M-22 Drilling Update and RK-21 Workover

As previously disclosed, the KUB-Gas M-22 well reached TD in late December, and logs and drilling data indicate 18 metres of net pay in two zones, including the S13a, which has not been previously tested in the area. The well also encountered four other zones with aggregate thickness of 22 metres that have resource potential. The well has been cased and completion and testing is ongoing. A flowline was pre-built earlier in 2014, and the tie-in is anticipated to be finished by the first quarter of 2015, pending regulatory approvals.

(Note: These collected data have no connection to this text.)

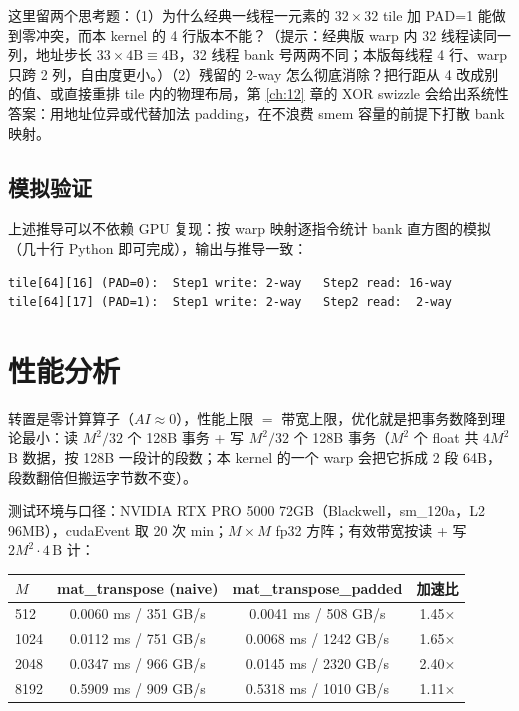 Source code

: 这里留两个思考题：（1）为什么经典一线程一元素的 $32 \times 32$ tile 加 PAD=1 能做到零冲突，而本 kernel 的 4 行版本不能？（提示：经典版 warp 内 32 线程读同一列，地址步长 $33 \times 4\mathrm{B} \equiv 4\mathrm{B}$，32 线程 bank 号两两不同；本版每线程 4 行、warp 只跨 2 列，自由度更小。）（2）残留的 2-way 怎么彻底消除？把行距从 4 改成别的值、或直接重排 tile 内的物理布局，第 \ref{ch:12} 章的 XOR swizzle 会给出系统性答案：用地址位异或代替加法 padding，在不浪费 smem 容量的前提下打散 bank 映射。

\subsection{模拟验证}

上述推导可以不依赖 GPU 复现：按 warp 映射逐指令统计 bank 直方图的模拟（几十行 Python 即可完成），输出与推导一致：

\begin{lstlisting}[style=console]
tile[64][16] (PAD=0):  Step1 write: 2-way   Step2 read: 16-way
tile[64][17] (PAD=1):  Step1 write: 2-way   Step2 read:  2-way
\end{lstlisting}

\section{性能分析}

转置是零计算算子（$AI \approx 0$），性能上限 $=$ 带宽上限，优化就是把事务数降到理论最小：读 $M^2/32$ 个 128B 事务 + 写 $M^2/32$ 个 128B 事务（$M^2$ 个 float 共 $4M^2$ B 数据，按 128B 一段计的段数；本 kernel 的一个 warp 会把它拆成 2 段 64B，段数翻倍但搬运字节数不变）。

测试环境与口径：NVIDIA RTX PRO 5000 72GB（Blackwell，sm\_120a，L2 96MB），cudaEvent 取 20 次 min；$M \times M$ fp32 方阵；有效带宽按读 + 写 $2M^2 \cdot 4\,\mathrm{B}$ 计：

\begin{center}
\begin{tabular}{lccc}
\toprule
$M$ & mat\_transpose (naive) & mat\_transpose\_padded & 加速比 \\
\midrule
512  & 0.0060 ms / 351 GB/s  & 0.0041 ms / 508 GB/s   & 1.45$\times$ \\
1024 & 0.0112 ms / 751 GB/s  & 0.0068 ms / 1242 GB/s  & 1.65$\times$ \\
2048 & 0.0347 ms / 966 GB/s  & 0.0145 ms / 2320 GB/s  & 2.40$\times$ \\
8192 & 0.5909 ms / 909 GB/s  & 0.5318 ms / 1010 GB/s  & 1.11$\times$ \\
\bottomrule
\end{tabular}
\end{center}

The RK-21 well, originally completed in a single zone in May of 2014, indicated the presence of a number of potentially productive intervals that could be added to maintain a steady rate of production from the well. Rather than completing all of the intervals at the same time, management decided to open additional intervals to maintain a reasonable steady production stream from the well. Recently, the company added the fourth, fifth and sixth sets of perforations to the well. The well responded favorably by displaying an immediate increase in flowing tubing pressure with a corresponding increase of production from a 5-day average of 0.8 MMcf/d to over 2.6 MMcf/d for the subsequent 5-day period. These perforations were added over a two-day period at small incremental cost.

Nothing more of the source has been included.